Osservò il cielo, si stava lentamente tinteggiando dei colori del tramonto, un altro giorno in quell’inferno era passato, lasciato alle spalle. E, in quell’istante capì: aveva dovuto lasciare indietro molte persone durante quei mesi, altre probabilmente se ne sarebbero andate nei prossimi. Lo aveva accettato sin dall’inizio, faceva parte della nuova vita.
Era stato difficile accettare molte perdite, ma l’aver vissuto gran parte della sua vita da solo e senza legami lo avevano forgiato e indurito. Ora, ogni fibra del suo essere gli diceva che non sarebbe stato in grado di sopportare la perdita di Mac. Al solo pensiero sentì una costrizione al petto.
Fisica, potente.
Si ricordò all’improvviso di sua madre, delle parole che un giorno gli aveva sussurrato: “Una volta che trovi qualcosa di buono, Daryl, devi averne cura. Devi lasciare che cresca.”
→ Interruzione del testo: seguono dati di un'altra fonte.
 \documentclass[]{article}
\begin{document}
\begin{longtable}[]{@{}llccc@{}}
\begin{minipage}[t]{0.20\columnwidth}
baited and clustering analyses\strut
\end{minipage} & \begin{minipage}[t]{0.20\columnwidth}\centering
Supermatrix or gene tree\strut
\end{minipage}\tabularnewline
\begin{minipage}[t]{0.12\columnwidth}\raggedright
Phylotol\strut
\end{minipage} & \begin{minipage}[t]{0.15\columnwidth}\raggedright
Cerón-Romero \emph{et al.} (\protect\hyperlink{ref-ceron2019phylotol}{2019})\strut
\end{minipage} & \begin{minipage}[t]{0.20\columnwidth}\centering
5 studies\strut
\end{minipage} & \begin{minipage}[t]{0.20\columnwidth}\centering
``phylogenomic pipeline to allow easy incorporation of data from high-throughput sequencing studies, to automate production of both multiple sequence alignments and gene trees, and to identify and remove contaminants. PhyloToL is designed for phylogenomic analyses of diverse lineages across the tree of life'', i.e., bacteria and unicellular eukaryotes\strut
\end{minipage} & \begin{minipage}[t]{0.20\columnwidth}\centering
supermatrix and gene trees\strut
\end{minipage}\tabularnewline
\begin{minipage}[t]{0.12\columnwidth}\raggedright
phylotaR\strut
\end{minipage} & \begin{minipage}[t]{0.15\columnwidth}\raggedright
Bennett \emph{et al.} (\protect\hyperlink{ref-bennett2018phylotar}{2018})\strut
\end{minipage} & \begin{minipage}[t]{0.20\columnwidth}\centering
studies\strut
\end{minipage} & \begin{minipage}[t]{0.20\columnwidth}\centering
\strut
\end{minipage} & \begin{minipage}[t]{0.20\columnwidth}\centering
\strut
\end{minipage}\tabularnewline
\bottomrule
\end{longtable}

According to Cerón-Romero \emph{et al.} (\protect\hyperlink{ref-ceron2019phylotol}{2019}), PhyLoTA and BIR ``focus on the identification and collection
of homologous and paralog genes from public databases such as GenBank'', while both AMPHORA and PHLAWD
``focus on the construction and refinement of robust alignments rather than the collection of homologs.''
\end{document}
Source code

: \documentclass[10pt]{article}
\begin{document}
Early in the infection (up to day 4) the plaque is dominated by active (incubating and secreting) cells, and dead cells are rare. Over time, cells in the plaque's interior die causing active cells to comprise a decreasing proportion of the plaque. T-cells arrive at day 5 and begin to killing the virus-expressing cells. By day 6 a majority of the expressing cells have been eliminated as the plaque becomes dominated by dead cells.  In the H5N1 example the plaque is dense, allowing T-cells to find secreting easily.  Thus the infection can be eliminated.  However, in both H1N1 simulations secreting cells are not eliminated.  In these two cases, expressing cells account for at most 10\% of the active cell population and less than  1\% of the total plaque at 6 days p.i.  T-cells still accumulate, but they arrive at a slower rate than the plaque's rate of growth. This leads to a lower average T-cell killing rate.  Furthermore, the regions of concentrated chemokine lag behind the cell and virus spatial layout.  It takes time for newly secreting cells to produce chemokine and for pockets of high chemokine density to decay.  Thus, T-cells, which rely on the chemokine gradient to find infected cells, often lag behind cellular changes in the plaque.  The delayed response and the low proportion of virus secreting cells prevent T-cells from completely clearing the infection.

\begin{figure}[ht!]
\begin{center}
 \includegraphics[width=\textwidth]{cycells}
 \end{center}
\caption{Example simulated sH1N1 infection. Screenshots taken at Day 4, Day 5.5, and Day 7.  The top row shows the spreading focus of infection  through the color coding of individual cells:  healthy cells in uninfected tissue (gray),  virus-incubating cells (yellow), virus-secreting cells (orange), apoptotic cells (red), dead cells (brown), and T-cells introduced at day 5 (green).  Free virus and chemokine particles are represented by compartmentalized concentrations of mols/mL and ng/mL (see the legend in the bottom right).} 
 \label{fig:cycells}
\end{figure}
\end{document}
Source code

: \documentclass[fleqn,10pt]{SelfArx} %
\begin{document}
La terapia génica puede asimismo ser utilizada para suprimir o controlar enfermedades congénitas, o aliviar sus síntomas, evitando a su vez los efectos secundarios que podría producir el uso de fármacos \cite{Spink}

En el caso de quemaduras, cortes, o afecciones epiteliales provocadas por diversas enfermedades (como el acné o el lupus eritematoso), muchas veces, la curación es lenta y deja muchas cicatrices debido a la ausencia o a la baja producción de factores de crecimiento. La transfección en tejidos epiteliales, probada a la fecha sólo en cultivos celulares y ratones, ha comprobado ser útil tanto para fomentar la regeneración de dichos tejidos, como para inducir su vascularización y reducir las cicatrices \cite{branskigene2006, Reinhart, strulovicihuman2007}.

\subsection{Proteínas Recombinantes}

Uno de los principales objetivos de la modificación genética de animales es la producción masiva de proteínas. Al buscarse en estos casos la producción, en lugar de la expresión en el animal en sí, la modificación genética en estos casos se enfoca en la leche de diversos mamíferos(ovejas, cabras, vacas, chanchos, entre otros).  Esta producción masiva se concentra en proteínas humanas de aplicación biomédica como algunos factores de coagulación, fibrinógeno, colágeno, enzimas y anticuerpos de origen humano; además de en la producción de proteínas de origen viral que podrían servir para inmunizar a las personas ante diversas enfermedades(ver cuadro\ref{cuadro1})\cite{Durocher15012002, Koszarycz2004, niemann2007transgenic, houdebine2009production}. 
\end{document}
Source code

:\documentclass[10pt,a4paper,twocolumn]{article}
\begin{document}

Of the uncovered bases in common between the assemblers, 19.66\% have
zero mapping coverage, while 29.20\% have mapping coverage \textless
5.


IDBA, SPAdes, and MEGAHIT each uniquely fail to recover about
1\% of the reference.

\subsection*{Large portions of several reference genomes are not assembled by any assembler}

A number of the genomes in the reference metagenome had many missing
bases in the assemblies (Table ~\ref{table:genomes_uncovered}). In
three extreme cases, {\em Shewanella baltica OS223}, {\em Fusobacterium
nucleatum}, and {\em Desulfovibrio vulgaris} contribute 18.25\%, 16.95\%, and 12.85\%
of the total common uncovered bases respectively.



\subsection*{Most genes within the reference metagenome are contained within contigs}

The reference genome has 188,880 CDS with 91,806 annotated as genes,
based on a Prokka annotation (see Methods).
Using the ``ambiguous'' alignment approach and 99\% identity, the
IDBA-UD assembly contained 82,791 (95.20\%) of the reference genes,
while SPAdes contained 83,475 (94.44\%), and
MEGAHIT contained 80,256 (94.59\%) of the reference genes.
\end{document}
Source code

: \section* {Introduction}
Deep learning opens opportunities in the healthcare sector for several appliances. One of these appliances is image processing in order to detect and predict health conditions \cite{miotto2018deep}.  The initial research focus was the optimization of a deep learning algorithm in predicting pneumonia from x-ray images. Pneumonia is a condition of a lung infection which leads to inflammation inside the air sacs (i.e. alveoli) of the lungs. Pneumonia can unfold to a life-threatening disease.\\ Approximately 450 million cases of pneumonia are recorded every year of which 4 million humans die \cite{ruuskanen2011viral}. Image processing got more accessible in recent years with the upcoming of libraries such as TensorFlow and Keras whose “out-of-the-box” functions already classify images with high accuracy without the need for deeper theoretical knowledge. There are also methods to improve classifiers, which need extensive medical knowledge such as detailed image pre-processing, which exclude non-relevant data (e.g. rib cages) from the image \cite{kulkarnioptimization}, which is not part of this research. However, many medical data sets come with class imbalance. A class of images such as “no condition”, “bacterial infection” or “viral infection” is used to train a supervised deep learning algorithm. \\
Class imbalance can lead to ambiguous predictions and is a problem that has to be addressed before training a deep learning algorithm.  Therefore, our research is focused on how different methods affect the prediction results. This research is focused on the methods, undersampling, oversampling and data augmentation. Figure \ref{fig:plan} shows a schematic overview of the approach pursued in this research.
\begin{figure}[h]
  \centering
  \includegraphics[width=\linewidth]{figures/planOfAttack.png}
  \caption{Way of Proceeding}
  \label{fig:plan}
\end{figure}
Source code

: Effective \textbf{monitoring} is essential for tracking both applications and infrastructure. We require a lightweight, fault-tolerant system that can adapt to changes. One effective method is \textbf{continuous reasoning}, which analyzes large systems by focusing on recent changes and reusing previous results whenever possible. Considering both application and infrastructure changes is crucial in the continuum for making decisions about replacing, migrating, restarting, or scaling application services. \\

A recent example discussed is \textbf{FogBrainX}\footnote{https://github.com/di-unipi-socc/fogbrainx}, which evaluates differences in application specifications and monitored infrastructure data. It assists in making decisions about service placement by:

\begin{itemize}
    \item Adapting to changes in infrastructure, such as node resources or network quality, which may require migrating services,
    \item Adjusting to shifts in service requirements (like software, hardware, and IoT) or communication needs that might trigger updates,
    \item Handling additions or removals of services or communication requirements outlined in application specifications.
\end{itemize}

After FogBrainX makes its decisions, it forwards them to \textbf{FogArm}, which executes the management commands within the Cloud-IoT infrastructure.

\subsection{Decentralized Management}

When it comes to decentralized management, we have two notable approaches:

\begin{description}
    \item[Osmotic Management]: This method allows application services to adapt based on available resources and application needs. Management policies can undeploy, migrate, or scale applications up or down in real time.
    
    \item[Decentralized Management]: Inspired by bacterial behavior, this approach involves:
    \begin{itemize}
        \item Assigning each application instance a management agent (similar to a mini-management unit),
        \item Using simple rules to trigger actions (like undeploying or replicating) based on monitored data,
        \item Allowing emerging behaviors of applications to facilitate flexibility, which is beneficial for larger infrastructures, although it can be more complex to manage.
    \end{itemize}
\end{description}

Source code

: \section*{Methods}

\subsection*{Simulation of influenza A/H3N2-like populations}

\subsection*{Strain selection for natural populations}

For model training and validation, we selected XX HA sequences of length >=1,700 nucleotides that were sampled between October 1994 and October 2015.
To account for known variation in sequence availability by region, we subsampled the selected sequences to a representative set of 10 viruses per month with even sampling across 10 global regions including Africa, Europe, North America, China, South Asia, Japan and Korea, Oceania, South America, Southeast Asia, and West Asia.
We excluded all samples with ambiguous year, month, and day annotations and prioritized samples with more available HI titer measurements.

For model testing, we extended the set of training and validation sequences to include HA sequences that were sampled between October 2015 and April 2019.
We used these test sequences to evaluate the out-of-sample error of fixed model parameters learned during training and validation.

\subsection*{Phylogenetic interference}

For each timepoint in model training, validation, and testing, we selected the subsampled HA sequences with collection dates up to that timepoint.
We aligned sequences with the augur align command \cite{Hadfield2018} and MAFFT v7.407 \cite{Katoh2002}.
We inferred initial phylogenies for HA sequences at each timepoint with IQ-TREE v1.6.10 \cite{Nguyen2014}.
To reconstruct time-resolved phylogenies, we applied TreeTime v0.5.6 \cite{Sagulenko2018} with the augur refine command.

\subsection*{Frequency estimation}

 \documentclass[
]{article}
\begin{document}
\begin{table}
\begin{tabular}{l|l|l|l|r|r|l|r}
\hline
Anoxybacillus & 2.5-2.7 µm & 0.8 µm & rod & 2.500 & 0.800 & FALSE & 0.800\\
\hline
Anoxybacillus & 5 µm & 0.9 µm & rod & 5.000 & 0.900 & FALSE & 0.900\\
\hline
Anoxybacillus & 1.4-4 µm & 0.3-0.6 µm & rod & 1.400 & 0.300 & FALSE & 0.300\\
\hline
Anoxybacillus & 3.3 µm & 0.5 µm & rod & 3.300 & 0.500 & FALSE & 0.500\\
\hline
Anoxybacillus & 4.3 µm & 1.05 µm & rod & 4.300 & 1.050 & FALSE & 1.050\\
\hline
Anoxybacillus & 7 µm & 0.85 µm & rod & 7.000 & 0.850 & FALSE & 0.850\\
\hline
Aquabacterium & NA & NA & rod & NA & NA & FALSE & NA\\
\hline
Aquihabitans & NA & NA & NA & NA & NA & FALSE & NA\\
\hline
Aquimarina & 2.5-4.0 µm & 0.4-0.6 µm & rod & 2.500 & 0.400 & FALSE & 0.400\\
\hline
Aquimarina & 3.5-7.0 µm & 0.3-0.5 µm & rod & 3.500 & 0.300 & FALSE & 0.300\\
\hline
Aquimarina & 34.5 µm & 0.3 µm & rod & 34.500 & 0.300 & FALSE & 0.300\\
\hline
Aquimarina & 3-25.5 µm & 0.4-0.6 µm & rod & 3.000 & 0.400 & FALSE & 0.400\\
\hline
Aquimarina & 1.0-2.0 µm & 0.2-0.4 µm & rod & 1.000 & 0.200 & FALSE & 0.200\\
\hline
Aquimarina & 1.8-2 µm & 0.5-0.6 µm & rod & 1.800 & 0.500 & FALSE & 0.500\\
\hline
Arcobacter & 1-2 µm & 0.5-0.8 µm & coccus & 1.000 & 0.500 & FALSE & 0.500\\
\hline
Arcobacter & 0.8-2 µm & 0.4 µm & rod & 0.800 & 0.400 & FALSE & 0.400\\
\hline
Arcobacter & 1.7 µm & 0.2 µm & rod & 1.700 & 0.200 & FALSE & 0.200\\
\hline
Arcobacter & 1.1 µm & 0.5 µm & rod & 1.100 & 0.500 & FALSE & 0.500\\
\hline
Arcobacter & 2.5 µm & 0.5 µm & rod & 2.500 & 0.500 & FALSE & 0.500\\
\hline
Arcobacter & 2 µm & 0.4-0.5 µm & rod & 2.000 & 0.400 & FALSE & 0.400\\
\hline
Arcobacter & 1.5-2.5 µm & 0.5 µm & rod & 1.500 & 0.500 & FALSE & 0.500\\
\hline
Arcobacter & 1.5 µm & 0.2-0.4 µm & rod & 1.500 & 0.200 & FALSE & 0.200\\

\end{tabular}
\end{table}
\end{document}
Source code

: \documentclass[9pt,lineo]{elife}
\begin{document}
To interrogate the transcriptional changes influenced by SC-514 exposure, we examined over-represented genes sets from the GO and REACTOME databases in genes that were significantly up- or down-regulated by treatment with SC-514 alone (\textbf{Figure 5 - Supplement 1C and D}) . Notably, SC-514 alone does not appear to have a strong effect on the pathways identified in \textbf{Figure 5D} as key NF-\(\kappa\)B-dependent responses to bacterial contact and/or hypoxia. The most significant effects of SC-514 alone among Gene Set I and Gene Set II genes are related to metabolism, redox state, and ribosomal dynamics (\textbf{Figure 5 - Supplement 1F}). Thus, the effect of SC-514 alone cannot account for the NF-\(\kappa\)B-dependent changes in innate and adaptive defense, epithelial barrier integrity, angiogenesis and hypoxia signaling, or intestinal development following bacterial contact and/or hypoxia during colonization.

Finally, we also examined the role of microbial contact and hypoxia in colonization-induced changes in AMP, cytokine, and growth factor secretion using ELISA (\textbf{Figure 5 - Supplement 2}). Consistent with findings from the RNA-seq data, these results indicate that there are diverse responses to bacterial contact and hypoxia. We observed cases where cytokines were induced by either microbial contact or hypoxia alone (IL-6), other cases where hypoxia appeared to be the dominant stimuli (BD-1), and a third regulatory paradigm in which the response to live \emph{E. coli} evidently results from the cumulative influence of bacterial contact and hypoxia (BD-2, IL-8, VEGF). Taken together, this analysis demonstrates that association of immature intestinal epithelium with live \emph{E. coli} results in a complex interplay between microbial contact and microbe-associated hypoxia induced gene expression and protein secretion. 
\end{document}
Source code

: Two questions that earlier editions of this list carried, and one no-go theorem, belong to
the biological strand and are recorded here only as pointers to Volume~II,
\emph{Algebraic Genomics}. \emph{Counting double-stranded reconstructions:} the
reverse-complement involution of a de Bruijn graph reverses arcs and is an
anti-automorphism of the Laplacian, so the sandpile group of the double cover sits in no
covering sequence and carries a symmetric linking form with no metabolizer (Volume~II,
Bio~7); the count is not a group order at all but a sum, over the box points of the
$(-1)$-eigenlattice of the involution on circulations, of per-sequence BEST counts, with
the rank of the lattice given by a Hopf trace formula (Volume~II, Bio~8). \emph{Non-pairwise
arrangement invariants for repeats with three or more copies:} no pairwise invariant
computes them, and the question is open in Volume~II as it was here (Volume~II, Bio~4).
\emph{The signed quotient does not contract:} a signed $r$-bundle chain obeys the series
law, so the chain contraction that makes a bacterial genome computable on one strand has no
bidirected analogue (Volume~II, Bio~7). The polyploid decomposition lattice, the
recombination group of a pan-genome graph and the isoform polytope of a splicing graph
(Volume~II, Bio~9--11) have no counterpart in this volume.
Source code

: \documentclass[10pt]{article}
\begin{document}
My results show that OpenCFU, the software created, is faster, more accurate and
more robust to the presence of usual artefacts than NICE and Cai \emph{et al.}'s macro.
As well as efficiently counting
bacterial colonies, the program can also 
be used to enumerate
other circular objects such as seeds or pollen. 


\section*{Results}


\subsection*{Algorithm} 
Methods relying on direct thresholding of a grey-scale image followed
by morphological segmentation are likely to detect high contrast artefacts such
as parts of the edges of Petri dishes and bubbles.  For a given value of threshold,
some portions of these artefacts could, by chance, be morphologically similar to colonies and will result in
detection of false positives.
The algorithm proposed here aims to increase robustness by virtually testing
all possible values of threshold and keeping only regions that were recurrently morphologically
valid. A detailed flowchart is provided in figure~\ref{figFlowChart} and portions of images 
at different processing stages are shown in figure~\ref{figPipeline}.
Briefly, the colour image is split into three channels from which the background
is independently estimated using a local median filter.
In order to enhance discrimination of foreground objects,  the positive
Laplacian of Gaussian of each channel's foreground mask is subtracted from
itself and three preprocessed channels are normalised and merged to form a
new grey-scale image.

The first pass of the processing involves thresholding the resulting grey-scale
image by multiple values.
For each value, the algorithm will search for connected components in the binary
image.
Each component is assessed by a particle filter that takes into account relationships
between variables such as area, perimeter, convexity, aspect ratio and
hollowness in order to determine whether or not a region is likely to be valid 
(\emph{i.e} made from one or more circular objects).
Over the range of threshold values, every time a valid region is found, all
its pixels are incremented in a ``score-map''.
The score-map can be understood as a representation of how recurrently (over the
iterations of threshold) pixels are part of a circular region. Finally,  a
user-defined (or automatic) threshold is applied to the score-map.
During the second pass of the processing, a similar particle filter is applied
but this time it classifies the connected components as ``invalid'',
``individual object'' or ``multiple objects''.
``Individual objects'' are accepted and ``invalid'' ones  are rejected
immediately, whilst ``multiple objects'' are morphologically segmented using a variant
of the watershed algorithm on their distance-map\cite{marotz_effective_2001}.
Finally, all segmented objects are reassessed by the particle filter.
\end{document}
La consapevolezza che qualcosa del genere stesse accadendo proprio a lui, che finalmente avesse trovato qualcosa di buono nella sua vita, gli diede un senso di pienezza che non aveva mai provato prima.
Sorrise di se stesso, sorrise di ciò che stava provando, sorrise della vita che gli stava scorrendo nelle vene. Il cielo aveva quasi perso i colori del tramonto e le prime stelle apparvero nel cielo. Non gli erano mai sembrate così lucenti.